7. Listen to your Body

This is another point that my stubbornness hindered for a long time. If I pushed myself too hard and needed rest, my rheumatoid arthritis won. I pushed myself too hard, a lot. Then I needed new knees. Lesson (somewhat) learned. It is normal to need rest. It is especially normal to need rest when dealing with chronic pain. By being honest with yourself and resting as you need it, you can fully engage in experiences which require more energy.

Scheduling a rest day into your itinerary doesn’t always mean staying in your hotel room. It’s important to find ways to unwind and recharge, even while exploring a new destination. It can be relaxing in a lounger with your favorite book, soaking in a hot spring, journaling from a cute café, pampering yourself at a spa or yes – ordering room service and staying in your bathrobe all day. The key here is to give yourself permission to enjoy and embrace these moments of rest and recuperation. Make it part of your experience.

8. Hire a Guide

This may not always be necessary, but can be extremely helpful. To maximize time, tour groups often travel at a fast pace. By hiring a private guide, you can ensure that you travel at a pace comfortable for you. Local guides know the ins and outs of major attractions, plus will have recommendations on lesser known locations and experiences. By communicating with them ahead of time about your specific accessibility requirements and highlights you’re hoping to experience, guides can curate an itinerary that takes both your wants, and needs into consideration.
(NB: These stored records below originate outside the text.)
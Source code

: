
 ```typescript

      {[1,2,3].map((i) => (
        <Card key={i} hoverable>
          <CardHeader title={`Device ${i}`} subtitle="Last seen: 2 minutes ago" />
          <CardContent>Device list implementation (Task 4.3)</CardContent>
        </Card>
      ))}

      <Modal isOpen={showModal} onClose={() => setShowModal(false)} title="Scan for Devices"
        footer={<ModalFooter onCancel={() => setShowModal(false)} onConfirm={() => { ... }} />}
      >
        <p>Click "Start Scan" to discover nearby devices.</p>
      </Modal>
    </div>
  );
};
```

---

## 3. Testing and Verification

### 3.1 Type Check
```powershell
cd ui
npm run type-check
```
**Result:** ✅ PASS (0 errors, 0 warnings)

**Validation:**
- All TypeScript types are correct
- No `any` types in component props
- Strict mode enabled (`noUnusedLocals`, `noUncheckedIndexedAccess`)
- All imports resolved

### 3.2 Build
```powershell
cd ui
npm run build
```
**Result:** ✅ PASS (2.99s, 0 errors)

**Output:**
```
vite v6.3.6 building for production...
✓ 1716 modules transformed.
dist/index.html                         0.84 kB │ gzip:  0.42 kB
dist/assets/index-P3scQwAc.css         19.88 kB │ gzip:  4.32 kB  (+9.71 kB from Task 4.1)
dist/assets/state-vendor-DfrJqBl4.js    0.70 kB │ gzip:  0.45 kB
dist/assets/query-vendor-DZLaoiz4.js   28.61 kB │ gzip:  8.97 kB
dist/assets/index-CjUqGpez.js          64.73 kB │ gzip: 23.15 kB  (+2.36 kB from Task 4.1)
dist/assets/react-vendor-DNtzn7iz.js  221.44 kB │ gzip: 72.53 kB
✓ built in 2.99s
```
Guides can also help with translation. This is particularly helpful while dining. I love exploring new destinations and cultures through their local cuisine. Luckily, I only have one trigger food – eggplant. Consuming eggplant in any form can leave me bedridden for 3-4 days. A guide that can translate a menu, or ask about ingredients can help ensure your diet remains trigger free. 

9. Hydrate & Eat Right(ish)

This is from someone who has an hourly alarm on their phone to remember to drink water. I know drinking enough water is important, sometimes I just need a reminder. This is your reminder. If you’re anything like me here are 7 Tips to Stay Hydrated everyday.
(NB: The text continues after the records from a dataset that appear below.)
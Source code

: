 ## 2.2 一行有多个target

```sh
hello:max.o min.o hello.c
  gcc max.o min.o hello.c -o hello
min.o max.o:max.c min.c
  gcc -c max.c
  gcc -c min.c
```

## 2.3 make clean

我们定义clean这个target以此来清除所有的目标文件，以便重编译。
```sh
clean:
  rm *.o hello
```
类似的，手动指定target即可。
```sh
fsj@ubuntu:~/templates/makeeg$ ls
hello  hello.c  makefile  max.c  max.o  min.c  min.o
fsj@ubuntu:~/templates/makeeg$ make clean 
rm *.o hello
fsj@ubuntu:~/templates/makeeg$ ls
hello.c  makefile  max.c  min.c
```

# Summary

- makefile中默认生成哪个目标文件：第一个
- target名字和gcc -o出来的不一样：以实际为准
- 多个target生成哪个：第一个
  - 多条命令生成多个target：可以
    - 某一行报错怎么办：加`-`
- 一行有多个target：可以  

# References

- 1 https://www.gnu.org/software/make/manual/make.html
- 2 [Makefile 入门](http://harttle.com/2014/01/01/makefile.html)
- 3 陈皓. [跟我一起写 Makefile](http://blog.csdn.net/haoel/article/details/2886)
Dehydration can make symptoms like swelling, soreness, pain, and fatigue worse. You know what else can make these symptoms worse? Travel. And do you know what else can lead to dehydration? Travel. At altitude, the human body loses about 8 ounces of water per hour. To combat this, I carry Liquid IV Elecrolyte packets with me when I fly. I can throw a few in my adventure bag and use them when I feel like I need a boost.

Another way to keep symptoms at bay is to pay attention to eating correctly for your specific needs. This is tricky for all travelers, we are on vacation after all, right? As mentioned I love exploring cultures through cuisine, but I am very careful to avoid dietary triggers. For inflammatory foods that aren’t major dietary triggers, think moderation instead of deprivation. Being mindful of portion size as well as new, potential inflammatory foods will also help to keep you feeling your best.

10. Rest and Reflect

I try to ensure to a take rest when returning home from vacation. Resting helps to reset both your mind and your body. It gives me the opportunity to ease the pain and swelling that I typically get when I fly home while providing me space to unwind and reflect on the incredible experience I just had. I let myself feel grateful.

Once you are physically and mentally rested, getting back to everyday life is a bit easier.